Trigonometric derivatives describe how sine, cosine, tangent, and the other trig functions change as an angle changes. They are essential in physics, engineering, signal analysis, waves, circular motion, and any situation involving periodic behavior. On a unit circle, a changing angle creates changing coordinates, and those changes become slopes on the matching sine and cosine graphs.

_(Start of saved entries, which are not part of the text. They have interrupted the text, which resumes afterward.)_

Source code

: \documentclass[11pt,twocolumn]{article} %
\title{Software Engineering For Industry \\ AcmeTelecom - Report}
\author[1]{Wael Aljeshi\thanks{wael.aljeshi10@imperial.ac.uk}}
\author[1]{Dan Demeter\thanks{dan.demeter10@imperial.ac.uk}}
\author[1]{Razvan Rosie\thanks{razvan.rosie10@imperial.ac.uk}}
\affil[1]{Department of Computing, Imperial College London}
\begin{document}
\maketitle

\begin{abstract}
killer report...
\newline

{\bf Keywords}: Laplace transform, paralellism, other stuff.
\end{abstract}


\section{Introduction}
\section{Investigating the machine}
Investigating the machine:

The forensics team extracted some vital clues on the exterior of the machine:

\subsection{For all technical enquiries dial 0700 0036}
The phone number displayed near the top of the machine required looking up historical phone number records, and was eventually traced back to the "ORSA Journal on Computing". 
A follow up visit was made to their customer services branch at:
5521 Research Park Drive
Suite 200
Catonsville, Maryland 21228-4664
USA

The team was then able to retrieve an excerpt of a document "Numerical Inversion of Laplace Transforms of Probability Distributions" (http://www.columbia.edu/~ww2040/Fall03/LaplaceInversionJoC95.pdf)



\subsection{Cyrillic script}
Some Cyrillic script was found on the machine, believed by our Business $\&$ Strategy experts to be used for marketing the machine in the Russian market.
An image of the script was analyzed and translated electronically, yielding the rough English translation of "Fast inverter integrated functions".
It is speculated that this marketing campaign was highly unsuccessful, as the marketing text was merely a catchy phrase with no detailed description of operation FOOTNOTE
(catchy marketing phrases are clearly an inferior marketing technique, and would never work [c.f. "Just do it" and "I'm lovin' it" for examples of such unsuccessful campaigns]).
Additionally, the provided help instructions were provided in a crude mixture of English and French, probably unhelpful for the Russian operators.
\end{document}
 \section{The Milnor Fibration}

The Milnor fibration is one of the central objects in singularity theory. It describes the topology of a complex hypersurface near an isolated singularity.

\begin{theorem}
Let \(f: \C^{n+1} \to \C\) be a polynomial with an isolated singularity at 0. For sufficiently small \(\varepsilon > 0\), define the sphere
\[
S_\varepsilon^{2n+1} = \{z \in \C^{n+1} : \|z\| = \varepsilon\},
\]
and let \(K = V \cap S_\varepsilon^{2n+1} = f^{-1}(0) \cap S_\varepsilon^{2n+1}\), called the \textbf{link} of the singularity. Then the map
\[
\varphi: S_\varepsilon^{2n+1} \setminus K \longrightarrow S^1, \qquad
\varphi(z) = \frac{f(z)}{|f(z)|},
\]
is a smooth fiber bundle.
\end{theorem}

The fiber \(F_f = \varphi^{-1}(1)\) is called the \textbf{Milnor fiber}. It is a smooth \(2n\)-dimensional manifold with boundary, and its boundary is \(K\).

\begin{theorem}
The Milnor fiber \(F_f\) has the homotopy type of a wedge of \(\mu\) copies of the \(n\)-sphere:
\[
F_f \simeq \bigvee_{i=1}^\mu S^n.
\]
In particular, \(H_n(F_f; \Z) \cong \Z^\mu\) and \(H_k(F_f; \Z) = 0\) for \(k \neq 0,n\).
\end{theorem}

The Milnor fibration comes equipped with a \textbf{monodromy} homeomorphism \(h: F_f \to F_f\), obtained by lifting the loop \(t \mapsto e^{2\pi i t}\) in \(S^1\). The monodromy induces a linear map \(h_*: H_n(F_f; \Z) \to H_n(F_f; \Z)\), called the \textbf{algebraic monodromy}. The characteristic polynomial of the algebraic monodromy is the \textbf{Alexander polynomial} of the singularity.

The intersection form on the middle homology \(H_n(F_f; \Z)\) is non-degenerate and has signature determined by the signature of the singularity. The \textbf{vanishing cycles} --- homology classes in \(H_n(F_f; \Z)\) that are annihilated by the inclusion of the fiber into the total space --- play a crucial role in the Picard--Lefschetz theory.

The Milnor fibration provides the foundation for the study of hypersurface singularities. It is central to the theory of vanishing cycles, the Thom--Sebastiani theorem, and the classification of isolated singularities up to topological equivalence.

Learning these derivative patterns makes many calculus problems faster and more meaningful.
Key Facts
- d/dx[sin x] = cos x
- d/dx[cos x] = -sin x
- d/dx[tan x] = sec^2 x
- d/dx[cot x] = -csc^2 x
- d/dx[sec x] = sec x tan x and d/dx[csc x] = -csc x cot x
- Chain rule for trig functions: d/dx[sin u] = cos u · du/dx, where u is a function of x
Vocabulary
- Derivative
- A derivative gives the instantaneous rate of change or slope of a function at a point.
- Unit circle
- The unit circle is a circle of radius 1 centered at the origin, used to connect angles with sine and cosine values.
- Radian
- A radian is an angle measure based on arc length, and trig derivative formulas require angles to be measured in radians.
- Chain rule
- The chain rule is a differentiation rule used when one function is inside another, such as sin(3x) or cos(x^2).
- Periodic function
- A periodic function repeats its values over regular intervals, such as sine and cosine repeating every 2π radians.
Common Mistakes to Avoid
- Using degrees in derivative formulas, which is wrong because d/dx[sin x] = cos x only holds when x is measured in radians.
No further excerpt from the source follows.